Lessons from hours screaming in a metal tube
TravelAn article from the Singapore Financial Times has given me the confidence to share some travel stories of our own from Clara’s and my recent Singapore and Kuala Lumpur trip. I’m not sure what we did to enrage the travel gods, but each leg of the trip was an adventure.
The flight from Sydney to Singapore was, in retrospect, the better one. We were seated towards the back of the cabin, but two shrieking infants close to the bulkhead fired on all cylinders continuously for eight hours. It was the most blood curdling crying I’ve ever heard, and it hit just the right note to trigger anxiety attacks, like I was overhearing someone being tortured and that I was next. I didn’t get any sleep, but the poor parents looked far more exhausted as I walked past them to get some exercise (not necessarily to avoid DVT, moving just does more to calm my nerves than anything else).
Between Singapore and KL on an Aeroline coach, we were sitting behind a tour group who were enjoying themselves so much, they had to shout all their stories between each other for the rest of the cabin to hear. In French, for four hours. We had brief respites when a few of them would take a nap, but a rest stop or food time would wake them all up, and they’d start again. I quantify it as shouting, because you could still hear them on the lower deck.

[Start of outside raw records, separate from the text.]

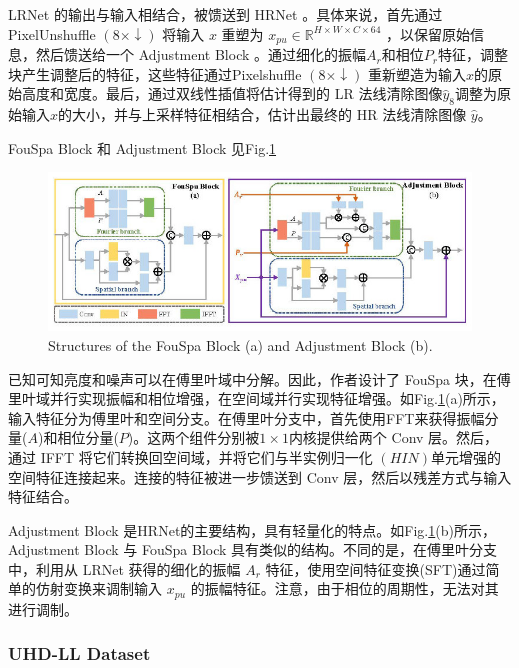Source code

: \documentclass[letterpaper,10pt]{article}
\begin{document}
	LRNet 的输出与输入相结合，被馈送到 HRNet 。具体来说，首先通过 PixelUnshuffle $\left(8 \times \downarrow\right)$ 将输入 $x$ 重塑为 $x_{pu} \in \mathbb{R}^{H \times W \times C \times 64}$ ，以保留原始信息，然后馈送给一个 Adjustment Block 。通过细化的振幅$A_r$和相位$P_r$特征，调整块产生调整后的特征，这些特征通过Pixelshuffle $\left(8 \times \downarrow\right)$ 重新塑造为输入$x$的原始高度和宽度。最后，通过双线性插值将估计得到的 LR 法线清除图像$\hat{y}_8$调整为原始输入$x$的大小，并与上采样特征相结合，估计出最终的 HR 法线清除图像 $\hat{y}$。
		
	FouSpa Block 和 Adjustment Block 见Fig.\ref{fig: FouSpa and Adjustment}
	
	\begin{figure}[htbp]
		\centering 
		\includegraphics[width=0.8\columnwidth]{picture/FouSpa-and-Adjustment}
		\caption{
			\label{fig: FouSpa and Adjustment} Structures of the FouSpa Block (a) and Adjustment Block (b).
		}
	\end{figure}
	
	已知可知亮度和噪声可以在傅里叶域中分解。因此，作者设计了 FouSpa 块，在傅里叶域并行实现振幅和相位增强，在空间域并行实现特征增强。如Fig.\ref{fig: FouSpa and Adjustment}(a)所示，输入特征分为傅里叶和空间分支。在傅里叶分支中，首先使用FFT来获得振幅分量($A$)和相位分量($P$)。这两个组件分别被$1 \times 1$内核提供给两个 Conv 层。然后，通过 IFFT 将它们转换回空间域，并将它们与半实例归一化 $(HIN)$单元增强的空间特征连接起来。连接的特征被进一步馈送到 Conv 层，然后以残差方式与输入特征结合。
	
	Adjustment Block 是HRNet的主要结构，具有轻量化的特点。如Fig.\ref{fig: FouSpa and Adjustment}(b)所示，Adjustment Block 与 FouSpa Block 具有类似的结构。不同的是，在傅里叶分支中，利用从 LRNet 获得的细化的振幅 $A_r$ 特征，使用空间特征变换(SFT)通过简单的仿射变换来调制输入 $x_{pu}$ 的振幅特征。注意，由于相位的周期性，无法对其进行调制。
	
	\subsubsection{UHD-LL Dataset}
	
\end{document}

The worst was the bus trip back, where a small child who had learned enough words to speak a few sentences screamed them at his parents. I feel for the pain and stress parents must be under, but these ones were actively encouraging him the entire time. Again, fine for a bit, but by the four hour mark it had worn thinner than an appropriate analogy I would place here.
And then, who could forget the flight back, when a woman sitting in the row in front pulled out her phone and started playing movies with the external speaker. Not to be outdone, the woman sitting next to me began talking loudly to herself about inconsiderate people, in between racist slurs. This emboldened the woman with the speaker phone, and Clara and I were caught in the crossfire.
There are a few lessons here. The most obvious, I need to be less sensitive. The world is full of inconsiderate, obnoxious people who will never change; I can let them get to me, or I can become water. Two, I need some industrial-grade, noise-cancelling headphones. And three, I need to be more assertive.
I think the noise-cancelling headphones will be the most likely.